- Directed by: Gwen Wynne
- Written by: Mary Beth Fielder; Gwen Wynne;
- Produced by: Suzan Crowley; Kimberly Culotta; James Egan; Mary Beth Fielder; Cynthia Harrington; Pamela Tom; Jenny Jules; Adam W. Rosen; Nathan Russell; Gwen Wynne;
- Starring: Tate Donovan; Adam Pascal; Danielle Savre; Skye McCole Bartusiak; Josh Peck; Corey Sevier; Susan Anspach; James Sikking; Fernando Colunga; Daniela Castro; Francisco Gattorno; César Évora; Anne Ramsay; Stacey Dash;
- Cinematography: Chris Chomyn
- Edited by: Joanne D'Antonio
- Music by: Alice Wood
- Production companies: Avery Productions; Cape Cod Films; Firebrand Entertainment; Wild at Heart Films;
- Distributed by: Freestyle Releasing
- Release dates: January 2009 (Palm Springs International Film Festival); December 2014 (United States);
- Running time: 96 minutes
- Country: United States
- Language: English

= Wild About Harry (2009 film) =

Wild About Harry, also known as American Primitive, is a 2009 American family drama film directed by Gwen Wynne and starring Tate Donovan, Adam Pascal, Danielle Savre, Skye McCole Bartusiak, Josh Peck, Corey Sevier, Susan Anspach, Fernando Colunga, James Sikking, Daniela Castro and Stacey Dash.
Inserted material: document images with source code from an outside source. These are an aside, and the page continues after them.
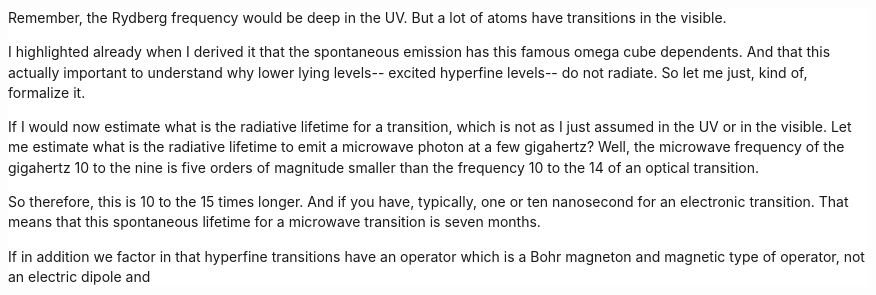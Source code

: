   <span m='294000'>Remember,</span> <span m='294870'>the</span> <span m='294990'>Rydberg</span>
  <span m='295380'>frequency</span> <span m='295970'>would</span> <span m='296200'>be</span>
  <span m='296310'>deep</span> <span m='296580'>in the</span> <span m='296980'>UV.</span>
  <span m='297950'>But</span> <span m='298290'>a</span> <span m='298360'>lot</span>
  <span m='298560'>of</span> <span m='298690'>atoms</span> <span m='299050'>have</span>
  <span m='299200'>transitions</span> <span m='299505'>in</span> <span m='299810'>the</span>
  <span m='299990'>visible.</span> </p><p><span m='313030'>I</span> <span m='313440'>highlighted</span>
  <span m='314080'>already</span> <span m='315160'>when</span> <span m='315340'>I</span>
  <span m='315490'>derived</span> <span m='315700'>it</span> <span m='317380'>that</span>
  <span m='318180'>the</span> <span m='318300'>spontaneous</span> <span m='319330'>emission</span>
  <span m='319960'>has</span> <span m='320300'>this</span> <span m='320580'>famous</span>
  <span m='322650'>omega</span> <span m='323110'>cube</span> <span m='323540'>dependents.</span>
  <span m='325420'>And</span> <span m='325610'>that</span> <span m='325800'>this</span>
  <span m='326030'>actually</span> <span m='327790'>important</span> <span m='328350'>to</span>
  <span m='328470'>understand</span> <span m='329560'>why</span> <span m='333050'>lower</span>
  <span m='333460'>lying</span> <span m='333870'>levels--</span> <span m='335800'>excited</span>
  <span m='336220'>hyperfine</span> <span m='336820'>levels--</span> <span m='337130'>do
  not</span> <span m='337440'>radiate.</span> <span m='339470'>So</span> <span m='340190'>let</span>
  <span m='340290'>me</span> <span m='340400'>just,</span> <span m='340800'>kind</span>
  <span m='341040'>of,</span> <span m='341430'>formalize</span> <span m='342190'>it.</span>
  </p><p><span m='343250'>If</span> <span m='343450'>I</span> <span m='343520'>would</span>
  <span m='343710'>now</span> <span m='343910'>estimate</span> <span m='345180'>what</span>
  <span m='345380'>is the</span> <span m='345730'>radiative</span> <span m='346410'>lifetime</span>
  <span m='348210'>for a</span> <span m='348490'>transition,</span> <span m='349330'>which</span>
  <span m='349460'>is</span> <span m='349640'>not</span> <span m='350400'>as</span>
  <span m='350600'>I</span> <span m='350660'>just</span> <span m='351050'>assumed</span>
  <span m='351880'>in</span> <span m='352320'>the</span> <span m='352760'>UV or in
  the</span> <span m='352850'>visible.</span> <span m='353680'>Let</span> <span m='353830'>me</span>
  <span m='354000'>estimate</span> <span m='354690'>what</span> <span m='354860'>is
  the</span> <span m='355090'>radiative</span> <span m='355660'>lifetime</span> <span
  m='356530'>to</span> <span m='356830'>emit</span> <span m='357370'>a</span> <span
  m='357440'>microwave</span> <span m='358120'>photon</span> <span m='358670'>at a</span>
  <span m='358760'>few</span> <span m='358950'>gigahertz?</span> <span m='365310'>Well,</span>
  <span m='369670'>the</span> <span m='369900'>microwave</span> <span m='370540'>frequency</span>
  <span m='371735'>of</span> <span m='372050'>the</span> <span m='372330'>gigahertz</span>
  <span m='372880'>10</span> <span m='373080'>to</span> <span m='373180'>the</span>
  <span m='373650'>nine</span> <span m='374410'>is</span> <span m='374620'>five</span>
  <span m='374890'>orders</span> <span m='375260'>of</span> <span m='375400'>magnitude</span>
  <span m='376040'>smaller</span> <span m='376890'>than</span> <span m='377060'>the</span>
  <span m='377160'>frequency</span> <span m='377770'>10</span> <span m='377990'>to</span>
  <span m='378090'>the</span> <span m='378200'>14</span> <span m='378950'>of an</span>
  <span m='379270'>optical</span> <span m='379630'>transition.</span> </p><p><span
  m='383860'>So</span> <span m='384050'>therefore,</span> <span m='385060'>this</span>
  <span m='385420'>is</span> <span m='386370'>10</span> <span m='386620'>to</span>
  <span m='386720'>the</span> <span m='386850'>15</span> <span m='387290'>times</span>
  <span m='387660'>longer.</span> <span m='389640'>And</span> <span m='389800'>if</span>
  <span m='389970'>you</span> <span m='390080'>have,</span> <span m='390540'>typically,</span>
  <span m='391100'>one</span> <span m='391330'>or</span> <span m='391605'>ten</span>
  <span m='391880'>nanosecond</span> <span m='392350'>for</span> <span m='392520'>an</span>
  <span m='392580'>electronic</span> <span m='393210'>transition.</span> <span m='394400'>That</span>
  <span m='394650'>means</span> <span m='395450'>that</span> <span m='395680'>this</span>
  <span m='395880'>spontaneous</span> <span m='396490'>lifetime</span> <span m='397510'>for
  a</span> <span m='397730'>microwave</span> <span m='398360'>transition</span> <span
  m='398635'>is</span> <span m='399140'>seven</span> <span m='399600'>months.</span>
  </p><p><span m='402180'>If</span> <span m='402460'>in</span> <span m='402650'>addition</span>
  <span m='404170'>we</span> <span m='404390'>factor</span> <span m='404910'>in</span>
  <span m='405680'>that</span> <span m='406340'>hyperfine</span> <span m='407020'>transitions</span>
  <span m='410050'>have</span> <span m='410250'>an</span> <span m='410420'>operator</span>
  <span m='411380'>which</span> <span m='411580'>is</span> <span m='411700'>a</span>
  <span m='411895'>Bohr</span> <span m='412090'>magneton</span> <span m='412670'>and</span>
  <span m='412880'>magnetic</span> <span m='413410'>type</span> <span m='413950'>of</span>
  <span m='414060'>operator,</span> <span m='414610'>not</span> <span m='414790'>an</span>
  <span m='414910'>electric</span> <span m='415460'>dipole</span> <span m='423840'>and</span>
It was written by Gwen Wynne and Mary Beth Fielder. The film had the original title American Primitive and a script titled Once in a Very Blue Moon.

==Premise==
Teenaged sisters Madeline and Daisy, living on Cape Cod, deal with the implications of their widower father Harry coming out in 1973.

==Cast==

- Tate Donovan as Harry Goodhart
- Adam Pascal as Theodore Gibbs
- Danielle Savre as Madeline Goodhart
- Skye McCole Bartusiak as Daisy Goodhart
- Josh Peck as Spoke White
- Corey Sevier as Sam Brown
- Susan Anspach as Martha
- Fernando Colunga as Danny Walker
- César Évora as Ricardo
- Francisco Gattorno as Jose
- Daniela Castro as Debbie
- James Sikking as William Cauldicott
- Anne Ramsay as Katrina Brown
- Stacey Dash as Joy Crowley
- Johanna Braddy as Lucy Carmichael
- Jordan-Claire Green as Bridget
- Blythe Auffarth as Eliza
- Suzan Crowley as Gertie
- John Savage as Horace White
- Paul Sass as Mr. Brown
- Kristina Klebe as Eliza Cauldicott
- Jason Stuart as Randolph
- Helen Carey as Mrs. Yates
- Suzan Crowley as Gertie
- John Franchi as Dancer
- Geno Monteiro as Michael
- Lili Barsha as Tiger Lady
- Veronica Blake as Heidi Lotito
- Victor Warren as Marcus Brown

==Reception==
Tom Gregory of The Huffington Post wrote, "American Primitive is the “why” that drove early activists like Harvey Milk and the Stonewall demonstrators to demand equality. It's a film about the struggle to redefine a peaceful, safe home against hatred, misunderstanding, and family law at the time when homosexuality was classified as mental illness. Set in 1973, this indie gem personalizes the mistrust, alienation, and prejudice that same-sex families still fight against today."
Like Tom Gregory, Quiet Earth wrote "the acting was top notch", and praised the performance of Josh Peck. They wrote the film had fantastic "beginning feeling and production style", and spoke well of the film's theme and storyline. Seattle Gay News praised the film, writing "I love that this Queer love story is told through the eyes of Madeline. It's an unusual way into a Queer story and one that provides interesting insights from a fresh perspective. American Primitive is a nicely turned out little film that I highly recommend".